The Bridge of Sighs, the Bridge of the Sorrowful...

The Bridge of Sighs in Venice, over the Palazzo o de la Canonica Canal.
The Bridge of Sighs
The Bridge of Sighs crosses the channel which separates the Doge's Palace from the prison. It is called it “Bridge of Sighs” because they imagined the complaints of the convicted prisoners who crossed it as they went directly from the court to the prison or their prison cell (or the room of torment also).

Closed like a Trunk

The cries of the unseen men who proclaimed their innocence, or who called for help were completely stifled. This assured discretion, well guarded secrecy, and no chance of escape!

Indoors, it is a double hall separated by a wall; a prisoner could cross without being able to see anyone, or speaking to another.

Organization, effectiveness! In brief, the one who crossed this bridge simply ceased to exist.

The History of the Bridge of Sighs

The Bridge of Sighs in Venice, over the Palazzo o de la Canonica Canal
The Bridge of Sighs in Venice
The Bridge of Sighs was constructed in 1602 to link up the facade of the Doge's Palace with the newly established Prison established in 1589 by Antonio Da Ponte, section head of the Bureau of the Salt of Venice which financed building.

It is of baroque style, drawn by the architect A. Contino.

It is the only covered bridge in Venice. And entirely closed: windows are narrow and let very little light pass through their stony wire netting, where from they can catch a glimpse of San Giorgio and the Lagoon.

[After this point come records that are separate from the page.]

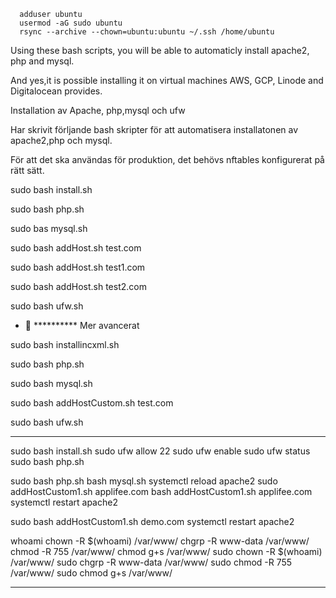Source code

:       adduser ubuntu
      usermod -aG sudo ubuntu
      rsync --archive --chown=ubuntu:ubuntu ~/.ssh /home/ubuntu

   
   Using these bash scripts, you will be able to automaticly install apache2, php and mysql.

  And yes,it is possible   installing it on virtual machines AWS, GCP, Linode and Digitalocean provides.

 
 Installation av Apache, php,mysql och ufw
 
 Har skrivit förljande bash skripter för att automatisera installatonen av apache2,php och mysql.
 
 För att det ska användas för produktion, det behövs nftables konfigurerat på rätt sätt.
 
  
 sudo bash install.sh
 
 sudo bash  php.sh
 
 sudo bas mysql.sh
 
 sudo bash addHost.sh test.com
 
 sudo bash addHost.sh test1.com
 
 sudo bash addHost.sh test2.com
 
 sudo bash ufw.sh
 
 - 👀  ********** Mer avancerat

 
 
 sudo bash installincxml.sh 
 
 sudo bash php.sh
 
 sudo bash mysql.sh
 
 sudo bash addHostCustom.sh test.com
 
 sudo bash ufw.sh


******************
sudo bash install.sh 
sudo ufw allow 22
sudo ufw enable
sudo ufw status
sudo bash php.sh

sudo bash php.sh 
bash mysql.sh 
systemctl reload apache2
sudo addHostCustom1.sh applifee.com
bash addHostCustom1.sh applifee.com
systemctl restart apache2

sudo bash addHostCustom1.sh demo.com
systemctl restart apache2

whoami
chown -R $(whoami) /var/www/
chgrp -R www-data /var/www/
chmod -R 755 /var/www/
chmod g+s /var/www/
sudo chown -R $(whoami) /var/www/
sudo chgrp -R www-data /var/www/
sudo chmod -R 755 /var/www/
sudo chmod g+s /var/www/
*****************************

It was the last picture of the freedom for those who were going to spend the remainder of their days in prison.

A moment of intense regrets and sadness.

Inside is much less pleasant than the outside: it is a sinister prison hall separated in the middle by a partition.

The Bridge of Sighs in Venice, over the Palazzo o de la Canonica Canal.
The Bridge of Sighs
On the one side the noble party of the Doge's Palace: the office of the Magistrate in Laws and the Room of Quarantined Criminals, on the other the prison and the Headquarters of the Police.

This “double passage” was also interconnected with the service staircase inside the Doge's Palace which went from “Wells” (dark and quite damp dungeons) of the basement, to the “Leads” where one choked in cells under roofs covered with big lead plates.

Casanova and the Bridge of Sighs

Giacomo Casanova succeeded in getting away from Leads.

He tells the tale in History of my Life:
“The Leads, used for the confinement of state prisoners, are in fact the lofts of the Doge's Palace, and take their name from the large plates of lead with which the roof is covered.

One can only reach them through the gates of the palace, the prison buildings, or by the bridge of which I have spoken called the Bridge of Sighs.”
Giacomo Casanova

John Ruskin and the Bridge of Sighs

The view on Saint-Mark basin from the inside of the Bridge of Sighs
View from the Bridge
In 1845, Ruskin writes in his diary:

“Towards Rialto, at twilight, when I was under the arc of the bridge, what did I see throughout the channel, until Ca ' Foscari?... Standard lamps with gas! [...]

And the biggest of them, the most showy, under the Bridge of Sighs.

Imagine serenades in the light of gas street-lamps...”
John Ruskin

A Sarcophagus which flies away

“The bridge of Sighs is a sarcophagus which flies away.

Tragedies of the Doges are the games of glory and love.”
André Suarès.

“A lowered arch, a small Doric order with embossed, circular pediments overloaded with some windings, such is the Bridge of Sighs.

It is properly speaking only a passage ten meters in lengths driving sheltered from the Doge's Palace to the prison, and, furthermore, a very ordinary work for the architect of the Bridge.

Certainly Byron's poetries more made for the illustration of the Bridge of the Sighs that the talent of the architect which constructed it.”
Adolphe Lance - Excursion in Italy 1859

Lord Byron, the author of the Blunder

The Bridge of Sighs in Venice, over the Palazzo o de la Canonica Canal.
The Bridge of Sighs
The first stanza of “Childe Harold” shows us how Lord Byron felt uplifted by the Bridge of Sighs:

“I stood in Venice, on the Bridge of Sighs;
A palace and a prison on each hand;
I saw from out the wave of her structure’s rise
As from the stroke of the enchanter’s wand.”
Lord Byron - Childe Harol

Romantic Error

It is the beginning of the historical and romantic error which is going to make Shighs of the Bridge of the Sigh, the Bridge dei Sospiri, and the Bridge of, the bridge of the lovers who sigh!

Calamitous error when considering all the poor people who sighed by saying their farewell… to life.